DATA SECTION:
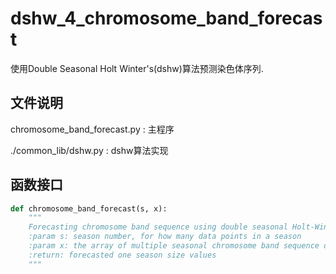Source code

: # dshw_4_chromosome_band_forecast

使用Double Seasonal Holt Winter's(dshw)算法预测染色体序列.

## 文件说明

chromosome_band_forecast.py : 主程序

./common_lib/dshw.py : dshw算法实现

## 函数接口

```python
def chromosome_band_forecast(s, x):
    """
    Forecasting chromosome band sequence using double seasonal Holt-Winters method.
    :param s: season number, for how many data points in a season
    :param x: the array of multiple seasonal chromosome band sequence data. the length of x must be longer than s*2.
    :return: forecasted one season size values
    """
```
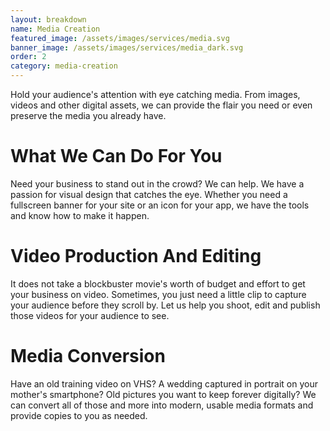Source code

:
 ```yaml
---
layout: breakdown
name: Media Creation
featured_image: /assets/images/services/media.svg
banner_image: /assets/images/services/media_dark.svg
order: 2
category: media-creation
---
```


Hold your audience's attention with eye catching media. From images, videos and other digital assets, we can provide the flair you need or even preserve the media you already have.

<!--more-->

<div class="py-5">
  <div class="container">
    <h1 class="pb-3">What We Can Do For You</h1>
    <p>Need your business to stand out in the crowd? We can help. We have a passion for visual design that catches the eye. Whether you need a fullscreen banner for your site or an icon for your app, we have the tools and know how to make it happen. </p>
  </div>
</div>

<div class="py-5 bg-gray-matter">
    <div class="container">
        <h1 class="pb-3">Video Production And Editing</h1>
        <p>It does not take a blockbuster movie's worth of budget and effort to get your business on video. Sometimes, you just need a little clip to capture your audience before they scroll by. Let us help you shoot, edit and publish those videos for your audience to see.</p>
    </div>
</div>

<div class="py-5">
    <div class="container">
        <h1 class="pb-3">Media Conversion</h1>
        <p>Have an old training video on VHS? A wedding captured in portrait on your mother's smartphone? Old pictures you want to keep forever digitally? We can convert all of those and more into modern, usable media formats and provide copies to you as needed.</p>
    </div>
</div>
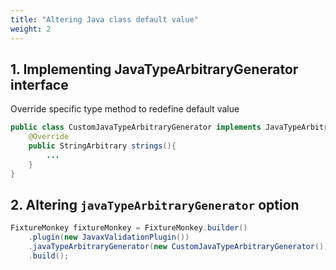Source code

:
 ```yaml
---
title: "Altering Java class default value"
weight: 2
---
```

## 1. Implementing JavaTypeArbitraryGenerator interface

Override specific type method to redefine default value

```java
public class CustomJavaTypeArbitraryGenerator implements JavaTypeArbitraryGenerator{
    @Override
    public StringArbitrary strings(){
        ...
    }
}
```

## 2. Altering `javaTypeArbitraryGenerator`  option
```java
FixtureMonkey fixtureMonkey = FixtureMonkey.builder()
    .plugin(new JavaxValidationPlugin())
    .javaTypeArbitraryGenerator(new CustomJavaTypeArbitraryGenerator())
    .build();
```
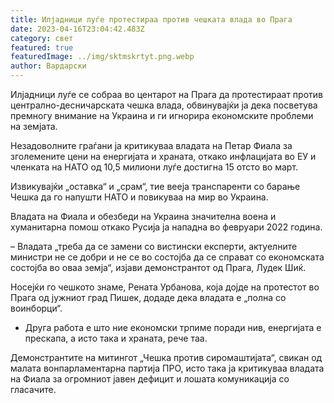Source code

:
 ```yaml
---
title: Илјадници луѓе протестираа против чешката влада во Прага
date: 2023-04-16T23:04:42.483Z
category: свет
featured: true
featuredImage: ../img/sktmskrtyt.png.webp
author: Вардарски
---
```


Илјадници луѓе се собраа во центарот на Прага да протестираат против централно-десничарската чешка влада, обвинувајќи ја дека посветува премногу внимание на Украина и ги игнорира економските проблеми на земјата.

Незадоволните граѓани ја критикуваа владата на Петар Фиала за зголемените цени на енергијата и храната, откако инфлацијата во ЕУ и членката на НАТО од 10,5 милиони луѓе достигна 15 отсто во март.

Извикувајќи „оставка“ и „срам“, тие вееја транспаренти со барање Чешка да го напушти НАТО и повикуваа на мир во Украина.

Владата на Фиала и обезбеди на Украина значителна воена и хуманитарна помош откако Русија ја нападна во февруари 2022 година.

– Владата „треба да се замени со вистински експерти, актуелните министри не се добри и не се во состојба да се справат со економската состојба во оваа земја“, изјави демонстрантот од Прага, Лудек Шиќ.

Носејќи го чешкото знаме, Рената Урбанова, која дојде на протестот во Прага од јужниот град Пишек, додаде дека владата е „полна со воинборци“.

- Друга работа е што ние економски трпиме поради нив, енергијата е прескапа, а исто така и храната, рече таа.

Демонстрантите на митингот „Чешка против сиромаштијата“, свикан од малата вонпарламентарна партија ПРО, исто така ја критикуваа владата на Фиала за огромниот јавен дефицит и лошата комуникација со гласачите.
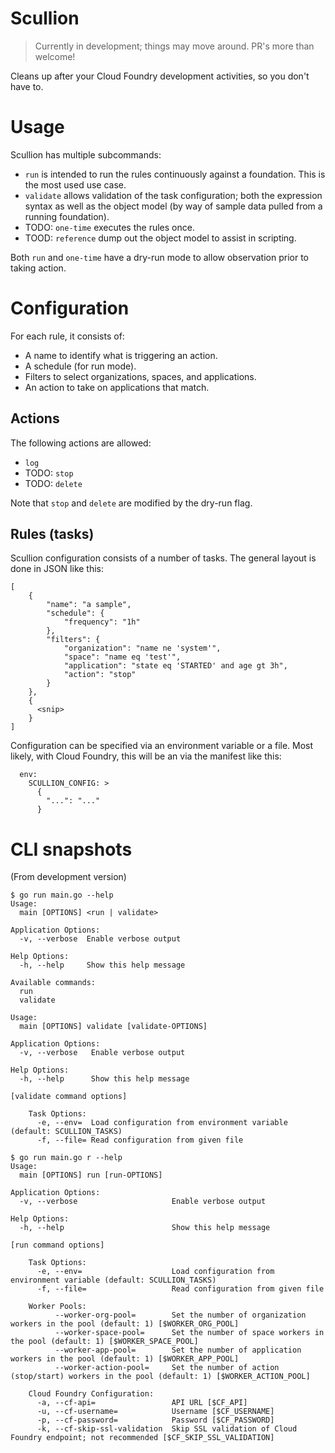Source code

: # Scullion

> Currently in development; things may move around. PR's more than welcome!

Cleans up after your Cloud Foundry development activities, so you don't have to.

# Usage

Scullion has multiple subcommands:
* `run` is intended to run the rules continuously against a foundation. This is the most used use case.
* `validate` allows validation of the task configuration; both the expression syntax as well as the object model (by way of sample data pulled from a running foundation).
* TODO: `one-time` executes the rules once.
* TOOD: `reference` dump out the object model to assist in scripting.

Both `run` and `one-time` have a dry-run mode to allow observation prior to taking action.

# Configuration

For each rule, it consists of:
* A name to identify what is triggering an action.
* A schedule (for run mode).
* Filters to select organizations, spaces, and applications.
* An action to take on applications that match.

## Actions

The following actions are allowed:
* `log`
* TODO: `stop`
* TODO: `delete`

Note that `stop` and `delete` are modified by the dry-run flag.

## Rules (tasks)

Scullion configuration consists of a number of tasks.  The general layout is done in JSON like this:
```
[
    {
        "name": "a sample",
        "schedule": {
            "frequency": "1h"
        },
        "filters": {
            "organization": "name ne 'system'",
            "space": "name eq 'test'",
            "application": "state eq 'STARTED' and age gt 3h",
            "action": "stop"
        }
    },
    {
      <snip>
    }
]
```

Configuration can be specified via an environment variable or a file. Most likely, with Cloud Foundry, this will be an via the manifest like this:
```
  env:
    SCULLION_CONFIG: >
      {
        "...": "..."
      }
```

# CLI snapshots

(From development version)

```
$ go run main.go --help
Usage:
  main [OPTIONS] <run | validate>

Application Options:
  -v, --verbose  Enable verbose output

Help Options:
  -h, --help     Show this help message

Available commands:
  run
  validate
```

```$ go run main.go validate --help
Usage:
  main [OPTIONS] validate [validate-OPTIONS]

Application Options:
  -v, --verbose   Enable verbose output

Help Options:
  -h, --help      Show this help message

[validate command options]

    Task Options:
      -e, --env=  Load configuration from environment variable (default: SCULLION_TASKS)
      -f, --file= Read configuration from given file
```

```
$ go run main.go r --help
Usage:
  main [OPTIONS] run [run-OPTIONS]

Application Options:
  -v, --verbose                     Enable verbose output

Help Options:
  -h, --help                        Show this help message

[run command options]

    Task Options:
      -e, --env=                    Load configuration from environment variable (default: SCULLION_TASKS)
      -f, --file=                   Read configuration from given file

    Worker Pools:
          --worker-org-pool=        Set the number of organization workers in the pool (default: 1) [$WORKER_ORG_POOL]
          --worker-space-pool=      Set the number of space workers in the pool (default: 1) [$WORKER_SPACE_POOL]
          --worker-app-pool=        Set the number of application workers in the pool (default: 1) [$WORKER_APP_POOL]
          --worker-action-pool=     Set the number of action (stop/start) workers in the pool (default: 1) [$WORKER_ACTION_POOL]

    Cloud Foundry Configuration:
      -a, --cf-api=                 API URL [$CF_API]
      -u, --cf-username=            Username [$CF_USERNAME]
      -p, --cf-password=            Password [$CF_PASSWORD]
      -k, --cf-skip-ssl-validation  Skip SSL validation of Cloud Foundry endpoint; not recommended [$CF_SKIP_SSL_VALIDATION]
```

AIM OF THE EXERCISE: The data must be reproduced exactly, and no picture may appear in the copy.

REPLY:
Source code

: # dshw_4_chromosome_band_forecast

使用Double Seasonal Holt Winter's(dshw)算法预测染色体序列.

## 文件说明

chromosome_band_forecast.py : 主程序

./common_lib/dshw.py : dshw算法实现

## 函数接口

```python
def chromosome_band_forecast(s, x):
    """
    Forecasting chromosome band sequence using double seasonal Holt-Winters method.
    :param s: season number, for how many data points in a season
    :param x: the array of multiple seasonal chromosome band sequence data. the length of x must be longer than s*2.
    :return: forecasted one season size values
    """
```
Source code

:
 ```yaml
---
layout: breakdown
name: Media Creation
featured_image: /assets/images/services/media.svg
banner_image: /assets/images/services/media_dark.svg
order: 2
category: media-creation
---
```


Hold your audience's attention with eye catching media. From images, videos and other digital assets, we can provide the flair you need or even preserve the media you already have.

<!--more-->

<div class="py-5">
  <div class="container">
    <h1 class="pb-3">What We Can Do For You</h1>
    <p>Need your business to stand out in the crowd? We can help. We have a passion for visual design that catches the eye. Whether you need a fullscreen banner for your site or an icon for your app, we have the tools and know how to make it happen. </p>
  </div>
</div>

<div class="py-5 bg-gray-matter">
    <div class="container">
        <h1 class="pb-3">Video Production And Editing</h1>
        <p>It does not take a blockbuster movie's worth of budget and effort to get your business on video. Sometimes, you just need a little clip to capture your audience before they scroll by. Let us help you shoot, edit and publish those videos for your audience to see.</p>
    </div>
</div>

<div class="py-5">
    <div class="container">
        <h1 class="pb-3">Media Conversion</h1>
        <p>Have an old training video on VHS? A wedding captured in portrait on your mother's smartphone? Old pictures you want to keep forever digitally? We can convert all of those and more into modern, usable media formats and provide copies to you as needed.</p>
    </div>
</div>
Source code

:
 ```yaml
---
title: "Altering Java class default value"
weight: 2
---
```

## 1. Implementing JavaTypeArbitraryGenerator interface

Override specific type method to redefine default value

```java
public class CustomJavaTypeArbitraryGenerator implements JavaTypeArbitraryGenerator{
    @Override
    public StringArbitrary strings(){
        ...
    }
}
```

## 2. Altering `javaTypeArbitraryGenerator`  option
```java
FixtureMonkey fixtureMonkey = FixtureMonkey.builder()
    .plugin(new JavaxValidationPlugin())
    .javaTypeArbitraryGenerator(new CustomJavaTypeArbitraryGenerator())
    .build();
```
Source code

:
 ```yaml
---
title: Илјадници луѓе протестираа против чешката влада во Прага
date: 2023-04-16T23:04:42.483Z
category: свет
featured: true
featuredImage: ../img/sktmskrtyt.png.webp
author: Вардарски
---
```


Илјадници луѓе се собраа во центарот на Прага да протестираат против централно-десничарската чешка влада, обвинувајќи ја дека посветува премногу внимание на Украина и ги игнорира економските проблеми на земјата.

Незадоволните граѓани ја критикуваа владата на Петар Фиала за зголемените цени на енергијата и храната, откако инфлацијата во ЕУ и членката на НАТО од 10,5 милиони луѓе достигна 15 отсто во март.

Извикувајќи „оставка“ и „срам“, тие вееја транспаренти со барање Чешка да го напушти НАТО и повикуваа на мир во Украина.

Владата на Фиала и обезбеди на Украина значителна воена и хуманитарна помош откако Русија ја нападна во февруари 2022 година.

– Владата „треба да се замени со вистински експерти, актуелните министри не се добри и не се во состојба да се справат со економската состојба во оваа земја“, изјави демонстрантот од Прага, Лудек Шиќ.

Носејќи го чешкото знаме, Рената Урбанова, која дојде на протестот во Прага од јужниот град Пишек, додаде дека владата е „полна со воинборци“.

- Друга работа е што ние економски трпиме поради нив, енергијата е прескапа, а исто така и храната, рече таа.

Демонстрантите на митингот „Чешка против сиромаштијата“, свикан од малата вонпарламентарна партија ПРО, исто така ја критикуваа владата на Фиала за огромниот јавен дефицит и лошата комуникација со гласачите.
Source code

: # Scullion

> Currently in development; things may move around. PR's more than welcome!

Cleans up after your Cloud Foundry development activities, so you don't have to.

# Usage

Scullion has multiple subcommands:
* `run` is intended to run the rules continuously against a foundation. This is the most used use case.
* `validate` allows validation of the task configuration; both the expression syntax as well as the object model (by way of sample data pulled from a running foundation).
* TODO: `one-time` executes the rules once.
* TOOD: `reference` dump out the object model to assist in scripting.

Both `run` and `one-time` have a dry-run mode to allow observation prior to taking action.

# Configuration

For each rule, it consists of:
* A name to identify what is triggering an action.
* A schedule (for run mode).
* Filters to select organizations, spaces, and applications.
* An action to take on applications that match.

## Actions

The following actions are allowed:
* `log`
* TODO: `stop`
* TODO: `delete`

Note that `stop` and `delete` are modified by the dry-run flag.

## Rules (tasks)

Scullion configuration consists of a number of tasks.  The general layout is done in JSON like this:
```
[
    {
        "name": "a sample",
        "schedule": {
            "frequency": "1h"
        },
        "filters": {
            "organization": "name ne 'system'",
            "space": "name eq 'test'",
            "application": "state eq 'STARTED' and age gt 3h",
            "action": "stop"
        }
    },
    {
      <snip>
    }
]
```

Configuration can be specified via an environment variable or a file. Most likely, with Cloud Foundry, this will be an via the manifest like this:
```
  env:
    SCULLION_CONFIG: >
      {
        "...": "..."
      }
```

# CLI snapshots

(From development version)

```
$ go run main.go --help
Usage:
  main [OPTIONS] <run | validate>

Application Options:
  -v, --verbose  Enable verbose output

Help Options:
  -h, --help     Show this help message

Available commands:
  run
  validate
```

```$ go run main.go validate --help
Usage:
  main [OPTIONS] validate [validate-OPTIONS]

Application Options:
  -v, --verbose   Enable verbose output

Help Options:
  -h, --help      Show this help message

[validate command options]

    Task Options:
      -e, --env=  Load configuration from environment variable (default: SCULLION_TASKS)
      -f, --file= Read configuration from given file
```

```
$ go run main.go r --help
Usage:
  main [OPTIONS] run [run-OPTIONS]

Application Options:
  -v, --verbose                     Enable verbose output

Help Options:
  -h, --help                        Show this help message

[run command options]

    Task Options:
      -e, --env=                    Load configuration from environment variable (default: SCULLION_TASKS)
      -f, --file=                   Read configuration from given file

    Worker Pools:
          --worker-org-pool=        Set the number of organization workers in the pool (default: 1) [$WORKER_ORG_POOL]
          --worker-space-pool=      Set the number of space workers in the pool (default: 1) [$WORKER_SPACE_POOL]
          --worker-app-pool=        Set the number of application workers in the pool (default: 1) [$WORKER_APP_POOL]
          --worker-action-pool=     Set the number of action (stop/start) workers in the pool (default: 1) [$WORKER_ACTION_POOL]

    Cloud Foundry Configuration:
      -a, --cf-api=                 API URL [$CF_API]
      -u, --cf-username=            Username [$CF_USERNAME]
      -p, --cf-password=            Password [$CF_PASSWORD]
      -k, --cf-skip-ssl-validation  Skip SSL validation of Cloud Foundry endpoint; not recommended [$CF_SKIP_SSL_VALIDATION]
```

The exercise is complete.